:: Exercise directions ::
The data below is to be retyped exactly, line by line.

:: Material provided ::
◇ ◇ ◇ ◇ ◇ ◇ ◇

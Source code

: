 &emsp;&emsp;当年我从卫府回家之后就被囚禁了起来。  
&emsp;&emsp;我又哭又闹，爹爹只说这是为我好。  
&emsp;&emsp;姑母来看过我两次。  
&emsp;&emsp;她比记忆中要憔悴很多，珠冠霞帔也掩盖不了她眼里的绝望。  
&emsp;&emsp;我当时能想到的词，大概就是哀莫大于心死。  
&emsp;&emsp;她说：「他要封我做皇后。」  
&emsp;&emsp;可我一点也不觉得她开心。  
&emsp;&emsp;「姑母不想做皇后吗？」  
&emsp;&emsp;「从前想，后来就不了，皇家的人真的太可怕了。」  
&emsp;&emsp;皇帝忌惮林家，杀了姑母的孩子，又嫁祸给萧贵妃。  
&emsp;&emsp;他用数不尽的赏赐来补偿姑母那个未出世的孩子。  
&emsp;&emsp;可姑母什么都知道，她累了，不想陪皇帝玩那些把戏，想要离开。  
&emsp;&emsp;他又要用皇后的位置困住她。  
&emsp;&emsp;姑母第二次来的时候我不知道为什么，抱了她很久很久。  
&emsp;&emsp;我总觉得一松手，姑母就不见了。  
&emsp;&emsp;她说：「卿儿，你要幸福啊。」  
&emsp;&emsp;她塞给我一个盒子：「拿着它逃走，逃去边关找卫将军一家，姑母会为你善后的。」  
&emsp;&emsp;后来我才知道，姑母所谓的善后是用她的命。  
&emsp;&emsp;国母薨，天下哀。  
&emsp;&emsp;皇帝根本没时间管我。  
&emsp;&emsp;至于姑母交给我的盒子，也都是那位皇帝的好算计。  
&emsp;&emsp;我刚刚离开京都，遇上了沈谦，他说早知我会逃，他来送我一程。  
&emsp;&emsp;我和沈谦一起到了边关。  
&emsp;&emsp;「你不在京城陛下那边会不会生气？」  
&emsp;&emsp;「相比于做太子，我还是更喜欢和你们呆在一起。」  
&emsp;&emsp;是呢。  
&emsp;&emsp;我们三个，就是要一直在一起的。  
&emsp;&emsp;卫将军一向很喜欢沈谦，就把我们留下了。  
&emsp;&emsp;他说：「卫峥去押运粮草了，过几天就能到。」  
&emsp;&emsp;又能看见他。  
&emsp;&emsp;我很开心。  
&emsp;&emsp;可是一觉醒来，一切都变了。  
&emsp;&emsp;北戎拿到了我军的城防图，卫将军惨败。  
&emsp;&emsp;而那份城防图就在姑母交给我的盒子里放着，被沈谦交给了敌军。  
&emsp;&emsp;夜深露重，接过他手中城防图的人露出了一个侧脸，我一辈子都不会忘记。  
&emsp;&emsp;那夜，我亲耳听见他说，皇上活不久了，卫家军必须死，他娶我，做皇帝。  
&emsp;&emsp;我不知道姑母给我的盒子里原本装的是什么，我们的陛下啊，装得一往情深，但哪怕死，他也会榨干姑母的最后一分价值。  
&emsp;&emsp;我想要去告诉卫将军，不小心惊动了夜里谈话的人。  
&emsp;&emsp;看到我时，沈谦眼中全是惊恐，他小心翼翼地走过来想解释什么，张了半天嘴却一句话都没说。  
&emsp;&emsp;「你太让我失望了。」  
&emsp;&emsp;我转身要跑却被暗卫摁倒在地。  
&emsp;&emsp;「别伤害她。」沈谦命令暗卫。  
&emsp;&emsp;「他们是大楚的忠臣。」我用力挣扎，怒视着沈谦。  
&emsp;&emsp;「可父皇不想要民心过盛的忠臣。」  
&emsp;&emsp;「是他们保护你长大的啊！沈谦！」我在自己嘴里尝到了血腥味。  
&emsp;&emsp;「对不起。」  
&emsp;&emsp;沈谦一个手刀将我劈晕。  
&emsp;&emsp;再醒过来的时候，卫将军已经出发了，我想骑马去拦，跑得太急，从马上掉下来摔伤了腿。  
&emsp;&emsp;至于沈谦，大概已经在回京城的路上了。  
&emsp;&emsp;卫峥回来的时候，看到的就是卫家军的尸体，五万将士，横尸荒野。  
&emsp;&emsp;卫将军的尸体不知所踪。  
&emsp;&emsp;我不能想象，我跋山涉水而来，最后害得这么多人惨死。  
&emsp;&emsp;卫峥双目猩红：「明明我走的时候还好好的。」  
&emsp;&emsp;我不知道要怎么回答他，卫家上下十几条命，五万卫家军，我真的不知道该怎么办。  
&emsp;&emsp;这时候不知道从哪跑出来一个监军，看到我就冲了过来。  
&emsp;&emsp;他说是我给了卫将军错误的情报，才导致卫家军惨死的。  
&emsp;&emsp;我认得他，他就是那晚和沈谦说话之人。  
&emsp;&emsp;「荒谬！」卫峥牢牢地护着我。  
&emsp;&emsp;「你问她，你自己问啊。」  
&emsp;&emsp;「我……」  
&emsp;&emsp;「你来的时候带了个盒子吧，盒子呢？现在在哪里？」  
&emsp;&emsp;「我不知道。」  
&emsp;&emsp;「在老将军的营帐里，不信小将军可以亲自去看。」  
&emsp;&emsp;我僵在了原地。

◇ ◇ ◇ ◇ ◇ ◇ ◇

:: Written answer ::
Source code

: &emsp;&emsp;当年我从卫府回家之后就被囚禁了起来。  
&emsp;&emsp;我又哭又闹，爹爹只说这是为我好。  
&emsp;&emsp;姑母来看过我两次。  
&emsp;&emsp;她比记忆中要憔悴很多，珠冠霞帔也掩盖不了她眼里的绝望。  
&emsp;&emsp;我当时能想到的词，大概就是哀莫大于心死。  
&emsp;&emsp;她说：「他要封我做皇后。」  
&emsp;&emsp;可我一点也不觉得她开心。  
&emsp;&emsp;「姑母不想做皇后吗？」  
&emsp;&emsp;「从前想，后来就不了，皇家的人真的太可怕了。」  
&emsp;&emsp;皇帝忌惮林家，杀了姑母的孩子，又嫁祸给萧贵妃。  
&emsp;&emsp;他用数不尽的赏赐来补偿姑母那个未出世的孩子。  
&emsp;&emsp;可姑母什么都知道，她累了，不想陪皇帝玩那些把戏，想要离开。  
&emsp;&emsp;他又要用皇后的位置困住她。  
&emsp;&emsp;姑母第二次来的时候我不知道为什么，抱了她很久很久。  
&emsp;&emsp;我总觉得一松手，姑母就不见了。  
&emsp;&emsp;她说：「卿儿，你要幸福啊。」  
&emsp;&emsp;她塞给我一个盒子：「拿着它逃走，逃去边关找卫将军一家，姑母会为你善后的。」  
&emsp;&emsp;后来我才知道，姑母所谓的善后是用她的命。  
&emsp;&emsp;国母薨，天下哀。  
&emsp;&emsp;皇帝根本没时间管我。  
&emsp;&emsp;至于姑母交给我的盒子，也都是那位皇帝的好算计。  
&emsp;&emsp;我刚刚离开京都，遇上了沈谦，他说早知我会逃，他来送我一程。  
&emsp;&emsp;我和沈谦一起到了边关。  
&emsp;&emsp;「你不在京城陛下那边会不会生气？」  
&emsp;&emsp;「相比于做太子，我还是更喜欢和你们呆在一起。」  
&emsp;&emsp;是呢。  
&emsp;&emsp;我们三个，就是要一直在一起的。  
&emsp;&emsp;卫将军一向很喜欢沈谦，就把我们留下了。  
&emsp;&emsp;他说：「卫峥去押运粮草了，过几天就能到。」  
&emsp;&emsp;又能看见他。  
&emsp;&emsp;我很开心。  
&emsp;&emsp;可是一觉醒来，一切都变了。  
&emsp;&emsp;北戎拿到了我军的城防图，卫将军惨败。  
&emsp;&emsp;而那份城防图就在姑母交给我的盒子里放着，被沈谦交给了敌军。  
&emsp;&emsp;夜深露重，接过他手中城防图的人露出了一个侧脸，我一辈子都不会忘记。  
&emsp;&emsp;那夜，我亲耳听见他说，皇上活不久了，卫家军必须死，他娶我，做皇帝。  
&emsp;&emsp;我不知道姑母给我的盒子里原本装的是什么，我们的陛下啊，装得一往情深，但哪怕死，他也会榨干姑母的最后一分价值。  
&emsp;&emsp;我想要去告诉卫将军，不小心惊动了夜里谈话的人。  
&emsp;&emsp;看到我时，沈谦眼中全是惊恐，他小心翼翼地走过来想解释什么，张了半天嘴却一句话都没说。  
&emsp;&emsp;「你太让我失望了。」  
&emsp;&emsp;我转身要跑却被暗卫摁倒在地。  
&emsp;&emsp;「别伤害她。」沈谦命令暗卫。  
&emsp;&emsp;「他们是大楚的忠臣。」我用力挣扎，怒视着沈谦。  
&emsp;&emsp;「可父皇不想要民心过盛的忠臣。」  
&emsp;&emsp;「是他们保护你长大的啊！沈谦！」我在自己嘴里尝到了血腥味。  
&emsp;&emsp;「对不起。」  
&emsp;&emsp;沈谦一个手刀将我劈晕。  
&emsp;&emsp;再醒过来的时候，卫将军已经出发了，我想骑马去拦，跑得太急，从马上掉下来摔伤了腿。  
&emsp;&emsp;至于沈谦，大概已经在回京城的路上了。  
&emsp;&emsp;卫峥回来的时候，看到的就是卫家军的尸体，五万将士，横尸荒野。  
&emsp;&emsp;卫将军的尸体不知所踪。  
&emsp;&emsp;我不能想象，我跋山涉水而来，最后害得这么多人惨死。  
&emsp;&emsp;卫峥双目猩红：「明明我走的时候还好好的。」  
&emsp;&emsp;我不知道要怎么回答他，卫家上下十几条命，五万卫家军，我真的不知道该怎么办。  
&emsp;&emsp;这时候不知道从哪跑出来一个监军，看到我就冲了过来。  
&emsp;&emsp;他说是我给了卫将军错误的情报，才导致卫家军惨死的。  
&emsp;&emsp;我认得他，他就是那晚和沈谦说话之人。  
&emsp;&emsp;「荒谬！」卫峥牢牢地护着我。  
&emsp;&emsp;「你问她，你自己问啊。」  
&emsp;&emsp;「我……」  
&emsp;&emsp;「你来的时候带了个盒子吧，盒子呢？现在在哪里？」  
&emsp;&emsp;「我不知道。」  
&emsp;&emsp;「在老将军的营帐里，不信小将军可以亲自去看。」  
&emsp;&emsp;我僵在了原地。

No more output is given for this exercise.